- **What this task involves**: Copy, from the material below, every line in which the word "https" can be found.

-- Opening Marker --

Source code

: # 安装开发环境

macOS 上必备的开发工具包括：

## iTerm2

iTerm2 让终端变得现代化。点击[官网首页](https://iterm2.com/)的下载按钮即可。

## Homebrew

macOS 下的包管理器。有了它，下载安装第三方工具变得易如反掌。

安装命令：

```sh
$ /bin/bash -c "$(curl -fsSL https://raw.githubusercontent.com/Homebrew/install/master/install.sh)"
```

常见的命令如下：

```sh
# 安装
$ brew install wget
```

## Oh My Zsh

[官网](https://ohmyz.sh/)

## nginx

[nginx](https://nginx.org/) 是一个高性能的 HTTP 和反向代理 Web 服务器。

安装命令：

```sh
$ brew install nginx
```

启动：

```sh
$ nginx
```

-- Closing Marker --

- **Task solution**:
iTerm2 让终端变得现代化。点击[官网首页](https://iterm2.com/)的下载按钮即可。
$ /bin/bash -c "$(curl -fsSL https://raw.githubusercontent.com/Homebrew/install/master/install.sh)"
[官网](https://ohmyz.sh/)
[nginx](https://nginx.org/) 是一个高性能的 HTTP 和反向代理 Web 服务器。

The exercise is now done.